Evaluating the impact of environmental pollution on fish in McMurdo Sound, Antarctica: A biomarker approach
Glenn J. Lurman, John A. Macdonald, Clive W. Evans
南極における汚染物質の動物相への影響を調べるため、マクマード基地近くのWinter Quarters Bay (WQB)と基地から離れたBackdoor Bay (BDB) においてウロコギスを捕獲し、様々なバイオマーカーの活性を比較した。計測項目のうち、エトキシレゾルフィン-O-デエチラーゼ (EROD)活性はWQBで捕獲されたウロコギスにおいて有意に高かった。しかし、両者で肝臓重量指数、栄養状態の指標には違いがなかった。またBDBで捕獲したショウワギスをWQBでケージにいれ2-4週間飼育した所、ナフタリン・フェナントレンの蓄積が対照群に比べ高くなった。
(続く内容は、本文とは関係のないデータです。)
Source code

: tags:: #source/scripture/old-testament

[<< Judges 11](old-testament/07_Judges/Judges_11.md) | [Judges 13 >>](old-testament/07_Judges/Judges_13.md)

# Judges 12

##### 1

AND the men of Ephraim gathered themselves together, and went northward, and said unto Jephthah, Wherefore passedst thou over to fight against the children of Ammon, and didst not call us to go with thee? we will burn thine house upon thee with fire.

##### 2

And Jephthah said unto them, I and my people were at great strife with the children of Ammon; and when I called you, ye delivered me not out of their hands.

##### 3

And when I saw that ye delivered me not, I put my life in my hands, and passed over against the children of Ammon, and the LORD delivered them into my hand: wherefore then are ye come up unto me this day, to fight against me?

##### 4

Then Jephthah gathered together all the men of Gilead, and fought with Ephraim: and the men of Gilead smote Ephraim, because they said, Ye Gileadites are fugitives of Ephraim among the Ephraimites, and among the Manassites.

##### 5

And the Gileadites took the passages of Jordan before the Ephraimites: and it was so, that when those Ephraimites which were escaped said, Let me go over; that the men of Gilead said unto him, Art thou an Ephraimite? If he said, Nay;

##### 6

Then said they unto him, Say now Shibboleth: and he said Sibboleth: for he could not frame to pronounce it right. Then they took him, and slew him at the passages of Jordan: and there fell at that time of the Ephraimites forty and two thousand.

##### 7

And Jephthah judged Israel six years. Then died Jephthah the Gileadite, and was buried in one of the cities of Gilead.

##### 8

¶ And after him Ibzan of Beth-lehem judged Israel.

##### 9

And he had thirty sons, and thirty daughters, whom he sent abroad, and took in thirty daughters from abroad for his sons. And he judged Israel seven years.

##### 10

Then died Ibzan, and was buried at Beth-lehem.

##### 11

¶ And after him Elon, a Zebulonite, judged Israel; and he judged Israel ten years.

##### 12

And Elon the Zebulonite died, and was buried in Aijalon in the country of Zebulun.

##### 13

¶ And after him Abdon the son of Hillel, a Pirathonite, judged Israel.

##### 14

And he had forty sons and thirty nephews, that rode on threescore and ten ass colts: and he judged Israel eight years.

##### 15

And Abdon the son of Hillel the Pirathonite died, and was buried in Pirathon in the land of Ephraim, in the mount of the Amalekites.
しかし、これらについても形態的な違いはみられなかった。以上の結果から、WQBにおいて過去に蓄積された汚染物質が、局所的な動物相にいまだ影響を与えていることが明らかになった。
Development of Antarctic herb tundra vegetation near Arctowski station, King George Island
Kozeretska I.А., Parnikoza I. Yu., Mustafa O., Tyschenko O.V., Korsun S.G., Convey, P.
南極草本ツンドラ植生の発達を、キングジョージ島のH. Arctowski基地周辺における氷河後退史との関連で調査した。環境傾度に応じて海岸・中間・氷河縁辺の3ゾーンを設定し、総植生被度、2種の固有の顕花植物種とコケの被度、顕花植物の齢構成と繁殖状況、蘚苔類の種多様性の定量化を行った。その結果は、上記3つのゾーンの存在を支持するものであった。しかし、これら2種の顕花植物、特にDeschampsia antarctica は、この地域の最近氷河が後退した立地へ真っ先に侵入を果たす種であるが、2種にはゾーンをまたいで生物学的特性の違いが見られた。
Limnological characteristics of vertical str ucture in the lakes of Syowa Oasis, East Antarctica
Shigeko Kimura; Syuhei Ban, Ph.D; Satoshi Imura, Ph.D; Sakae Kudoh, Ph.D;Masahiro Matsuzaki, Ph.D
昭和オアシスの27湖沼について、2003年12月から2004年2月の期間、その物理化学的特性の鉛直構造を調べた。湖沼は、その成因と地理的特徴によって3つのタイプ(非海跡湖、流水性海跡湖、止水性海跡湖)に分けることができた。非海跡湖では、湖面が氷結しているとき湖水は成層していたが、開氷期には循環していた。これは湖盆が浅いので頻繁に鉛直混合がおこるためである。流水性海跡湖は、融解水に涵養されることで、非海跡湖と同様の特徴を示した。一方、止水性海跡湖では、強い塩分成層が認められた。すりばち池と舟底池では、塩分は極めて高く、20%に達していた。すりばち池は部分循環湖であり、10m以深に終年停滞層の形成が認められた。
Discovery 1 of the Yamato Meteorites in 1969
Masaru Yoshida
第十次日本南極地域観測隊の内陸調査隊は、1969年12月にやまと山脈東南縁の裸氷帯で9個の隕石を発見・採集した。これはやまと隕石の最初の発見であり、これがきっかけとなって今日までに南極から45000個を越える膨大な量の隕石が収集され、世界全体の収集隕石数の大部分を占めるようになった。最初の発見のきっかけは、氷床の測量作業中に数人の調査員が偶然に3個の岩石を採集したことであったが、その後は測量のルート上で採集作業が意図的に行なわれた。報告では、日本出発前に隊員に対して行なわれたシニア科学者による隕石採集の示唆、現地での発見と採集作業の詳細、現地及び日本における隕石集積機構の考察、日本での隕石の確認と発表の事情等を、当時の写真や関係者間の手紙等と共に明らかにした。